- Nike shares sold off again on the heels of DICK’S Sporting Goods and Foot Locker earnings warnings.
- Nike has been normalizing its inventory levels as it gets closer to full pricing for products again.
- The company has been focused on building its direct-to-consumer (DTC) business, which grew 15% YoY in fiscal Q3 2023
Athletic footwear and apparel maker Nike (NYSE:) stock is down 16.7% year-to-date (YTD). The recent earnings warnings from sports retailers Dick’s Sporting Goods (NYSE:) and Foot Locker (NYSE:) have soured the already weak sentiment in the sector. These warnings imply that Nike’s business is suffering as well.

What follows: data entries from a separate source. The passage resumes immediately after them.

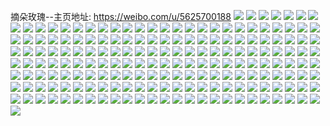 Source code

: 摘朵玫瑰--主页地址: https://weibo.com/u/5625700188 
![](https://wx4.sinaimg.cn/mw2000/0068IRBOly1h9kq9kuw9gj30v915gnb3.jpg) 
![](https://wx4.sinaimg.cn/mw2000/0068IRBOly1h9kq9q0gfbj30u0140aik.jpg) 
![](https://wx4.sinaimg.cn/mw2000/0068IRBOly1h9kq9pdw8fj32c034nhdw.jpg) 
![](https://wx4.sinaimg.cn/mw2000/0068IRBOly1h9kq9qj1bpj32dc1s0qv5.jpg) 
![](https://wx4.sinaimg.cn/mw2000/0068IRBOly1h9kqf0ixp2j33332bbnpf.jpg) 
![](https://wx4.sinaimg.cn/mw2000/0068IRBOly1h9jz7cenmsj30u0140dpa.jpg) 
![](https://wx4.sinaimg.cn/mw2000/0068IRBOly1h9jz7a5lqwj30v915d7ha.jpg) 
![](https://wx4.sinaimg.cn/mw2000/0068IRBOly1h9jz79mjabj32d12a4e82.jpg) 
![](https://wx4.sinaimg.cn/mw2000/0068IRBOly1h9jz77hzg2j30v915qtkf.jpg) 
![](https://wx4.sinaimg.cn/mw2000/0068IRBOly1h9jz7cquqcj31400u0gtz.jpg) 
![](https://wx4.sinaimg.cn/mw2000/0068IRBOly1h9jz7c2em6j32c0340u0x.jpg) 
![](https://wx4.sinaimg.cn/mw2000/0068IRBOly1h0mm4x5u01j31vo0v91kx.jpg) 
![](https://wx4.sinaimg.cn/mw2000/0068IRBOgy1gz0nnrlipnj33402c0npg.jpg) 
![](https://wx4.sinaimg.cn/mw2000/0068IRBOgy1gz0nn3l4tcj33402c04qs.jpg) 
![](https://wx4.sinaimg.cn/mw2000/0068IRBOgy1gz0nn88gwaj33402c0hdw.jpg) 
![](https://wx4.sinaimg.cn/mw2000/0068IRBOgy1gz0nntih0zj30uu13nk3w.jpg) 
![](https://wx4.sinaimg.cn/mw2000/0068IRBOgy1gz0nngy8byj30v914uqfh.jpg) 
![](https://wx4.sinaimg.cn/mw2000/0068IRBOgy1gyzjby9igij32c0340hdv.jpg) 
![](https://wx4.sinaimg.cn/mw2000/0068IRBOgy1gyzjbsflubj32c0340hdw.jpg) 
![](https://wx4.sinaimg.cn/mw2000/0068IRBOgy1gyzjbzhk3nj30v914eao0.jpg) 
![](https://wx4.sinaimg.cn/mw2000/0068IRBOgy1gyzjbl787xj32c0340x6t.jpg) 
![](https://wx4.sinaimg.cn/mw2000/0068IRBOgy1gyzjbbp6gbj30v914w7j3.jpg) 
![](https://wx4.sinaimg.cn/mw2000/0068IRBOgy1gyzjc3zm6hj32c02rsqv6.jpg) 
![](https://wx4.sinaimg.cn/mw2000/0068IRBOgy1gyxggwn06ij32dc1s07w5.jpg) 
![](https://wx4.sinaimg.cn/mw2000/0068IRBOgy1gyxggxwgztj31s02dc1kx.jpg) 
![](https://wx4.sinaimg.cn/mw2000/0068IRBOgy1gyxggvqfdyj32dc1s0x6p.jpg) 
![](https://wx4.sinaimg.cn/mw2000/0068IRBOgy1gyxggyugiqj31tg2dc4qp.jpg) 
![](https://wx4.sinaimg.cn/mw2000/0068IRBOgy1gyxggzvotgj31s02dcu0x.jpg) 
![](https://wx4.sinaimg.cn/mw2000/0068IRBOgy1gyxgh0cckfj30me15gtg9.jpg) 
![](https://wx4.sinaimg.cn/mw2000/0068IRBOgy1gy30fod8duj32c0340npe.jpg) 
![](https://wx4.sinaimg.cn/mw2000/0068IRBOgy1gxxoipdsigj30v90gnq6m.jpg) 
![](https://wx4.sinaimg.cn/mw2000/0068IRBOgy1gxxoizeuvlj30v90gswjh.jpg) 
![](https://wx4.sinaimg.cn/mw2000/0068IRBOgy1gxvzv3za73j32bb332u0x.jpg) 
![](https://wx4.sinaimg.cn/mw2000/0068IRBOgy1gxq700jvd2j33332bbe82.jpg) 
![](https://wx4.sinaimg.cn/mw2000/0068IRBOgy1gxq7045wqnj32802yokjo.jpg) 
![](https://wx4.sinaimg.cn/mw2000/0068IRBOgy1gxq7023vb0j32bb332qv5.jpg) 
![](https://wx4.sinaimg.cn/mw2000/0068IRBOly1gxcpgc8lwfj30q30n4tdi.jpg) 
![](https://wx4.sinaimg.cn/mw2000/0068IRBOly1gxcpgbsptcj30zk16wqpi.jpg) 
![](https://wx4.sinaimg.cn/mw2000/0068IRBOly1gxcpgcmt48j30oo0wwqeo.jpg) 
![](https://wx4.sinaimg.cn/mw2000/0068IRBOly1gxcpgg758yj30zk1beb1f.jpg) 
![](https://wx4.sinaimg.cn/mw2000/0068IRBOly1gxcpggo1hgj30u011i4gl.jpg) 
![](https://wx4.sinaimg.cn/mw2000/0068IRBOly1gxcpgd11g9j30zk1bekc4.jpg) 
![](https://wx4.sinaimg.cn/mw2000/0068IRBOly1gxcpgehgnej30zk16vqp6.jpg) 
![](https://wx4.sinaimg.cn/mw2000/0068IRBOly1gxcpghcv8rj30zk18edwk.jpg) 
![](https://wx4.sinaimg.cn/mw2000/0068IRBOly1gxcpghqdblj30sg0zktjv.jpg) 
![](https://wx4.sinaimg.cn/mw2000/0068IRBOly1gvqc6zjzhqj63332bbkjn02.jpg) 
![](https://wx4.sinaimg.cn/mw2000/0068IRBOly1gvqc6unwdmj62bb332e8302.jpg) 
![](https://wx4.sinaimg.cn/mw2000/0068IRBOly1gvqc750r3gj63402c0kjn02.jpg) 
![](https://wx4.sinaimg.cn/mw2000/0068IRBOly1gucso5x4sej60v91voww902.jpg) 
![](https://wx4.sinaimg.cn/mw2000/0068IRBOly1gr4f88vcmtj30j60j6jsf.jpg) 
![](https://wx4.sinaimg.cn/mw2000/0068IRBOly1gq5jujcbo6j31s02dcb29.jpg) 
![](https://wx4.sinaimg.cn/mw2000/0068IRBOly1gq5juju02oj30tz0vkdrj.jpg) 
![](https://wx4.sinaimg.cn/mw2000/0068IRBOly1gq5juhkxd6j31s02dcb2a.jpg) 
![](https://wx4.sinaimg.cn/mw2000/0068IRBOly1gq5jukedsrj30v914edrf.jpg) 
![](https://wx4.sinaimg.cn/mw2000/0068IRBOly1gq5juk4aszj30u00u0qb0.jpg) 
![](https://wx4.sinaimg.cn/mw2000/0068IRBOly1gq5juihnbrj32dc1s0npd.jpg) 
![](https://wx4.sinaimg.cn/mw2000/0068IRBOly1gpsik6tqu8j30v90q4wll.jpg) 
![](https://wx4.sinaimg.cn/mw2000/0068IRBOly1gsazbc087mj33332bbx6q.jpg) 
![](https://wx4.sinaimg.cn/mw2000/0068IRBOgy1gpqi34ja14j32802yo7wk.jpg) 
![](https://wx4.sinaimg.cn/mw2000/0068IRBOgy1gpqi3chvgyj33402c0e83.jpg) 
![](https://wx4.sinaimg.cn/mw2000/0068IRBOgy1gpqi30af6hj33402c0u0y.jpg) 
![](https://wx4.sinaimg.cn/mw2000/0068IRBOgy1gpmw2yd4c3j33402c01ky.jpg) 
![](https://wx4.sinaimg.cn/mw2000/0068IRBOgy1gpmw2v2k81j30v914pwo2.jpg) 
![](https://wx4.sinaimg.cn/mw2000/0068IRBOgy1gpmw30tw19j32c0340qv6.jpg) 
![](https://wx4.sinaimg.cn/mw2000/0068IRBOly1gnsrou6nvij30u0140alr.jpg) 
![](https://wx4.sinaimg.cn/mw2000/0068IRBOly1gnsroufxc3j30u0140gzz.jpg) 
![](https://wx4.sinaimg.cn/mw2000/0068IRBOly1gnsroutplgj30u00u0qce.jpg) 
![](https://wx4.sinaimg.cn/mw2000/0068IRBOly1gnsrov3xnvj30u0141an9.jpg) 
![](https://wx4.sinaimg.cn/mw2000/0068IRBOly1gmjsp26ghrj30v9050aap.jpg) 
![](https://wx4.sinaimg.cn/mw2000/0068IRBOly1gmjsy838ktj30v91vo7ws.jpg) 
![](https://wx4.sinaimg.cn/mw2000/0068IRBOly1ghbo85iluij32802yo7wk.jpg) 
![](https://wx4.sinaimg.cn/mw2000/0068IRBOgy1ggmb952cowj32c0340x6p.jpg) 
![](https://wx4.sinaimg.cn/mw2000/0068IRBOgy1ggmb96v8glj32b63401ky.jpg) 
![](https://wx4.sinaimg.cn/mw2000/0068IRBOgy1gg06jtiwsjj32802yo7wk.jpg) 
![](https://wx4.sinaimg.cn/mw2000/0068IRBOgy1gg06jvoaq1j32802yo7wk.jpg) 
![](https://wx4.sinaimg.cn/mw2000/0068IRBOgy1gftoinf28qj30v91von1m.jpg) 
![](https://wx4.sinaimg.cn/mw2000/0068IRBOly1gf3wlmhj8uj32c028xqv6.jpg) 
![](https://wx4.sinaimg.cn/mw2000/0068IRBOly1gf3wlpsd91j32902alnpe.jpg) 
![](https://wx4.sinaimg.cn/mw2000/0068IRBOly1gf3wlthqmsj32c0340e83.jpg) 
![](https://wx4.sinaimg.cn/mw2000/0068IRBOly1gf3wlk2lbzj32802yokjo.jpg) 
![](https://wx4.sinaimg.cn/mw2000/0068IRBOgy1gf0dvhsi7xj32c0340npe.jpg) 
![](https://wx4.sinaimg.cn/mw2000/0068IRBOly1ge7ijoqre2j30u0140gxv.jpg) 
![](https://wx4.sinaimg.cn/mw2000/0068IRBOly1ge7ijmsqzsj30u0140tj5.jpg) 
![](https://wx4.sinaimg.cn/mw2000/0068IRBOly1ge7ijq9qjoj31400u04aa.jpg) 
![](https://wx4.sinaimg.cn/mw2000/0068IRBOly1ge7ijseh11j30u0140ds5.jpg) 
![](https://wx4.sinaimg.cn/mw2000/0068IRBOgy1ge3xb5focrj32bf280b2d.jpg) 
![](https://wx4.sinaimg.cn/mw2000/0068IRBOgy1ge3xb3354lj32yo280kjq.jpg) 
![](https://wx4.sinaimg.cn/mw2000/0068IRBOgy1ge3xb7mimrj32fb280e85.jpg) 
![](https://wx4.sinaimg.cn/mw2000/0068IRBOgy1ge3xb9umx3j32e6280nph.jpg) 
![](https://wx4.sinaimg.cn/mw2000/0068IRBOly1gapemxa30qj30zk0qodu6.jpg) 
![](https://wx4.sinaimg.cn/mw2000/0068IRBOly1gapemwbh6ij30qp0zkgzi.jpg) 
![](https://wx4.sinaimg.cn/mw2000/0068IRBOly1gapemy1h2uj30qo0zk7ck.jpg) 
![](https://wx4.sinaimg.cn/mw2000/0068IRBOly1gapemyyfnej30qo0zk16d.jpg) 
![](https://wx4.sinaimg.cn/mw2000/0068IRBOly1g9m7ob1vvsj30qo0qoahh.jpg) 
![](https://wx4.sinaimg.cn/mw2000/0068IRBOly1g9m7obqzj0j30zi0qpthi.jpg) 
![](https://wx4.sinaimg.cn/mw2000/0068IRBOly1g9m7oc71ihj30zi0qpgtk.jpg) 
![](https://wx4.sinaimg.cn/mw2000/0068IRBOly1g9m7ocwqp9j30zk0qo127.jpg) 
![](https://wx4.sinaimg.cn/mw2000/0068IRBOly1g8po00uehmj30qp0ziqd0.jpg) 
![](https://wx4.sinaimg.cn/mw2000/0068IRBOly1g8po01g2z0j30qo0qojwh.jpg) 
![](https://wx4.sinaimg.cn/mw2000/0068IRBOly1g8po02itphj30qo0qojx6.jpg) 
![](https://wx4.sinaimg.cn/mw2000/0068IRBOly1g8po001u28j30qp0zigvk.jpg) 
![](https://wx4.sinaimg.cn/mw2000/0068IRBOly1g7j21a98a7j30qo0qo141.jpg) 
![](https://wx4.sinaimg.cn/mw2000/0068IRBOly1g7j219mw4nj30qo0qoqba.jpg) 
![](https://wx4.sinaimg.cn/mw2000/0068IRBOly1g7j2194q6mj30qp0zi7h0.jpg) 
![](https://wx4.sinaimg.cn/mw2000/0068IRBOly1g7j218c4e5j30qo0qoama.jpg) 
![](https://wx4.sinaimg.cn/mw2000/0068IRBOly1g711xacljlj30jg0jg0uz.jpg) 
![](https://wx4.sinaimg.cn/mw2000/0068IRBOly1g711xbfr99j30qo0qodpr.jpg) 
![](https://wx4.sinaimg.cn/mw2000/0068IRBOly1g711xbz9vij30qo0qoah3.jpg) 
![](https://wx4.sinaimg.cn/mw2000/0068IRBOly1g711x9o7nqj30k00zktcx.jpg) 
![](https://wx4.sinaimg.cn/mw2000/0068IRBOly1g6a0fm16f4j30qp128n5n.jpg) 
![](https://wx4.sinaimg.cn/mw2000/0068IRBOly1g6a0fnl01sj30qo0qo78l.jpg) 
![](https://wx4.sinaimg.cn/mw2000/0068IRBOly1g6a0flc4idj30qo0qo7bt.jpg) 
![](https://wx4.sinaimg.cn/mw2000/0068IRBOly1g6a0fmmy6zj30qo0qon4n.jpg) 
![](https://wx4.sinaimg.cn/mw2000/0068IRBOly1g6a0fn50g7j30qo0qoahh.jpg) 
![](https://wx4.sinaimg.cn/mw2000/0068IRBOly1g6a0fo2pupj30qo0qon09.jpg) 
![](https://wx4.sinaimg.cn/mw2000/0068IRBOgy1g4lqtqa8x5j30qo0qothh.jpg) 
![](https://wx4.sinaimg.cn/mw2000/0068IRBOgy1g4lqtppxr0j30qo0qo7bj.jpg) 
![](https://wx4.sinaimg.cn/mw2000/0068IRBOgy1g4lqtkd58uj30qo0zkn7d.jpg) 
![](https://wx4.sinaimg.cn/mw2000/0068IRBOgy1g4lqtpcyk9j30qo0qon7v.jpg) 
![](https://wx4.sinaimg.cn/mw2000/0068IRBOgy1g4lqtgbxp2j30qp0zi4dp.jpg) 
![](https://wx4.sinaimg.cn/mw2000/0068IRBOgy1g4lqtildguj30qo0zkh2s.jpg) 
![](https://wx4.sinaimg.cn/mw2000/0068IRBOgy1g4lqto3cshj30qo0zktj0.jpg) 
![](https://wx4.sinaimg.cn/mw2000/0068IRBOgy1g4lqtnf9bhj30qp0zk4hy.jpg) 
![](https://wx4.sinaimg.cn/mw2000/0068IRBOgy1g4lqtf7jjtj30qo0zkqlf.jpg) 
![](https://wx4.sinaimg.cn/mw2000/0068IRBOly1g4ig0ptfnuj30qo0zjn5w.jpg) 
![](https://wx4.sinaimg.cn/mw2000/0068IRBOly1g4ifzyhthdj30qo0qo0yp.jpg) 
![](https://wx4.sinaimg.cn/mw2000/0068IRBOly1g4ig0ce91gj30qo0zj45m.jpg) 
![](https://wx4.sinaimg.cn/mw2000/0068IRBOly1g4ig0oiittj30qo0zitk7.jpg) 
![](https://wx4.sinaimg.cn/mw2000/0068IRBOly1g46tv93gkgj30qo0qoag7.jpg) 
![](https://wx4.sinaimg.cn/mw2000/0068IRBOly1g46tvz34w9j30so0qoaha.jpg) 
![](https://wx4.sinaimg.cn/mw2000/0068IRBOly1g46tvy6ny6j31o027vkjq.jpg) 
![](https://wx4.sinaimg.cn/mw2000/0068IRBOly1g46tvzfjpuj30qo0qo0ys.jpg) 
![](https://wx4.sinaimg.cn/mw2000/0068IRBOly1g33j2kv4g7j30zk0qo47i.jpg) 
![](https://wx4.sinaimg.cn/mw2000/0068IRBOly1g33j2ldd3sj30qo0qoaft.jpg) 
![](https://wx4.sinaimg.cn/mw2000/0068IRBOly1g33j2ltyd7j30qo0qojv5.jpg) 
![](https://wx4.sinaimg.cn/mw2000/0068IRBOly1g33j2mrhp0j30qo0qo46b.jpg) 
![](https://wx4.sinaimg.cn/mw2000/0068IRBOgy1g2ug7dqxxbj30qo0qojxr.jpg) 
![](https://wx4.sinaimg.cn/mw2000/0068IRBOgy1g2ug762aa1j30qo0qoag7.jpg) 
![](https://wx4.sinaimg.cn/mw2000/0068IRBOgy1g2ug75kajmj30qo0qo108.jpg) 
![](https://wx4.sinaimg.cn/mw2000/0068IRBOgy1g2ug7d4mcsj32c02c0qv9.jpg) 
![](https://wx4.sinaimg.cn/mw2000/0068IRBOgy1g2ug77kmunj31o027vnpd.jpg) 
![](https://wx4.sinaimg.cn/mw2000/0068IRBOgy1g2ug77zuc1j30qo0qodl2.jpg) 
![](https://wx4.sinaimg.cn/mw2000/0068IRBOgy1g2ug789j37j30qo0qoaeu.jpg) 
![](https://wx4.sinaimg.cn/mw2000/0068IRBOgy1g2ug7aw2mej32c0340u12.jpg) 
![](https://wx4.sinaimg.cn/mw2000/0068IRBOgy1g2ug7bme5yj30qo0qo0zu.jpg) 
![](https://wx4.sinaimg.cn/mw2000/0068IRBOly1g28boycm6bj30m80m8ta8.jpg) 
![](https://wx4.sinaimg.cn/mw2000/0068IRBOly1g28boz9b18j30qo0qodle.jpg) 
![](https://wx4.sinaimg.cn/mw2000/0068IRBOly1g28boyqzljj30m80m8adl.jpg) 
![](https://wx4.sinaimg.cn/mw2000/0068IRBOly1g28bozyzg5j30qo0qotet.jpg) 
![](https://wx4.sinaimg.cn/mw2000/0068IRBOly1g18i3tlal1j30qp0ziwon.jpg) 
![](https://wx4.sinaimg.cn/mw2000/0068IRBOly1g18i3wavw0j30qp0zi49h.jpg) 
![](https://wx4.sinaimg.cn/mw2000/0068IRBOgy1fzc7l3f6euj30qo0r2qag.jpg) 
![](https://wx4.sinaimg.cn/mw2000/0068IRBOgy1fzc7kzrs8hj30qo0qoahb.jpg) 
![](https://wx4.sinaimg.cn/mw2000/0068IRBOgy1fyzibtcqyvj30qo0qoahh.jpg) 
![](https://wx4.sinaimg.cn/mw2000/0068IRBOgy1fyzibu3qi0j30qo0qo7ar.jpg) 
![](https://wx4.sinaimg.cn/mw2000/0068IRBOgy1fyzibukc9jj30qo0qoqad.jpg) 
![](https://wx4.sinaimg.cn/mw2000/0068IRBOgy1fyzibxljjcj31sg2ds7wn.jpg) 
![](https://wx4.sinaimg.cn/mw2000/0068IRBOgy1fxtoxr35i4j30qo0qogr5.jpg) 
![](https://wx4.sinaimg.cn/mw2000/0068IRBOgy1fxtoxvg2xfj30qo0qoafz.jpg) 
![](https://wx4.sinaimg.cn/mw2000/0068IRBOgy1fxtoxxofmuj31sg2ds4qs.jpg) 
![](https://wx4.sinaimg.cn/mw2000/0068IRBOgy1fxtoxukai5j32c0283qv6.jpg) 
![](https://wx4.sinaimg.cn/mw2000/0068IRBOgy1fvvbdi56kzj311k1dze82.jpg) 
![](https://wx4.sinaimg.cn/mw2000/0068IRBOgy1fupwmpng9wj32c02c0qvd.jpg) 
![](https://wx4.sinaimg.cn/mw2000/0068IRBOly1fuor4677yxj30qo0qodoc.jpg) 
![](https://wx4.sinaimg.cn/mw2000/0068IRBOly1fuor4kil9oj30qo0qo7cs.jpg) 
![](https://wx4.sinaimg.cn/mw2000/0068IRBOly1fuor3yereqj30qo0qo10n.jpg) 
![](https://wx4.sinaimg.cn/mw2000/0068IRBOly1fuor5yrfhwj30qo0qoagw.jpg) 
![](https://wx4.sinaimg.cn/mw2000/0068IRBOgy1fuogkcii4sj30ku0kuady.jpg) 
![](https://wx4.sinaimg.cn/mw2000/0068IRBOgy1fuogkokrscj30ku0kugps.jpg) 
![](https://wx4.sinaimg.cn/mw2000/0068IRBOgy1fuogkb6fcvj30ku0rr433.jpg) 
![](https://wx4.sinaimg.cn/mw2000/0068IRBOgy1fuogkqodexj30ku0ku0wa.jpg) 
![](https://wx4.sinaimg.cn/mw2000/0068IRBOgy1ft623wdm4fj30qo0qojuf.jpg) 
![](https://wx4.sinaimg.cn/mw2000/0068IRBOgy1ft623x6jdjj30qo0qo43v.jpg) 
![](https://wx4.sinaimg.cn/mw2000/0068IRBOgy1ft623y1szwj30qo0qoafv.jpg) 
![](https://wx4.sinaimg.cn/mw2000/0068IRBOgy1ft623yxeytj30qo0qoafg.jpg) 
![](https://wx4.sinaimg.cn/mw2000/0068IRBOgy1ft62402efpj30qo0zj46o.jpg) 
![](https://wx4.sinaimg.cn/mw2000/0068IRBOgy1ft6240zb2uj30qo0rzgq1.jpg) 
![](https://wx4.sinaimg.cn/mw2000/0068IRBOgy1fseohtw7byj311k1dznpe.jpg) 
![](https://wx4.sinaimg.cn/mw2000/0068IRBOgy1fseofxsguyj32ds1sg4bg.jpg) 
![](https://wx4.sinaimg.cn/mw2000/0068IRBOgy1fseoi1c7l1j311k1dznpe.jpg) 
![](https://wx4.sinaimg.cn/mw2000/0068IRBOgy1fseofxsguyj32ds1sg4bg.jpg) 
![](https://wx4.sinaimg.cn/mw2000/0068IRBOgy1fseoi1c7l1j311k1dznpe.jpg) 
![](https://wx4.sinaimg.cn/mw2000/0068IRBOgy1fseofrsdqyj33402c07wh.jpg)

While the implications may be foreboding for Nike, some key distinctions may indicate otherwise.
It’s worth noting that Dick’s attributed their earnings shortfall to normalization in the camping and outdoor recreation segment and shrinkage, aka merchandise theft. Footlocker noted they are trying to move past their reliance on Nike products as consumer spending tightens. These are two very important factors that pertain to the 4 reasons that Nike stock should be in your portfolio on the pullbacks.
1. Nike is working towards inventory normalization to return to full product pricing.
Last year, Nike suffered margin compressions due to a piling up of inventory. This was a common theme for retailers across the board. This can result in higher sales but lower profits due to the extra promotions and discounts to move old product stockpiles. Nike suffered a 330 bps drop in gross margins in its fiscal Q3 2023 earnings as inventories rose 16% YoY to $8.9 billion.
In the recent fiscal Q4 2023 earnings report, Nike had a 140 bps drop in gross margins due to input costs and freight inflation. However, inventories were reduced to $8.5 billion flat on a YoY basis and lower by $400 million sequentially. Normalizing inventory levels will enable Nike to pull back on the promotions to move back to full price.
Nike is targeting low single-digit price increases in full-year 2024, supporting 140 to 160 bps expansion for gross margins.
2. China’s business recovery is accelerating.
The China zero-COVID policy restrictions have been lifted, and business is recovering quickly. Nike experienced a 16% YoY revenue jump in fiscal Q4 2023 in constant currency to $1.81 billion. China outpaced revenue growth in North America, up 5%; Asia Pacific and Latin America, up 5%; and Europe, Middle East, and Africa, up 3% YoY. The company expects the recovery in China to continue.
3. The low stock price gives it more room for the upside.
Nike shares are trading down 16.7%, while the S&P 500 is trading up 15.5% YTD. It even has a 1.48% annual dividend yield. Underperforming stocks tend to see tax loss selling at year’s end to recover as investors buy back the shares at the start of the new year. Nike has stated that consumer demand and traffic on its website and retail stores are robust.
4. Nike is bolstering its direct-to-consumer (DTC) channel.
This is one of the reasons why Foot Locker is trying to move away from dependence on Nike products. Nike’s DTC competes with Foot Locker and all the retail outlets that sell non-exclusive Nike merchandise. They are competing with Nike for the same consumer dollars from the same consumers. Nike makes a higher margin without the middleman. Its Nike.com website is flourishing with its DTC channel and brick-and-mortar stores with its discounted merchandise.
Nike’s loyalty app incentivizes consumers to buy directly as members gain exclusive benefits ranging from early access to new products to discounts on purchases. The growing popularity of Nike’s DTC channel may be a key contributor to Footlocker cutting their guidance. It makes sense when they say that they want to diversify beyond relying on Nike products since consumers may go directly to Nike. Nike Direct reported a 15% YoY jump in revenues in its fiscal Q4 2023 to $5.5 billion, while wholesale revenues fell 2% YoY to 6.7 billion. Nike has said the promotional environment will continue through the first half of fiscal 2024, which could mean more pain for its wholesale partners like Dick’s and Foot Locker.
Weekly Inverse Cup Pattern
The weekly candlestick chart on NKE forms a rounding top leading into an inverse cup pattern. The inverse cup lip line formed a $81.74 low in October 2022. NKE triggered a breakout through the weekly market structure low (MSL) trigger at $90.05, climbing to a high of $130.51 in January 2023.
Shares eventually failed to retest that high and fell on the breakdown through the weekly market structure high (MSH) sell trigger at $118.64. Shares continue to fall, driven by the dual earnings warnings from DKS and FL. The weekly relative strength index (RSI) oscillator is falling again towards the 30-band oversold level.
Pullback supports are at $94.48, $90.05 weekly MSL trigger, $86.71, $81.74 inverse cup lip line and $77.49.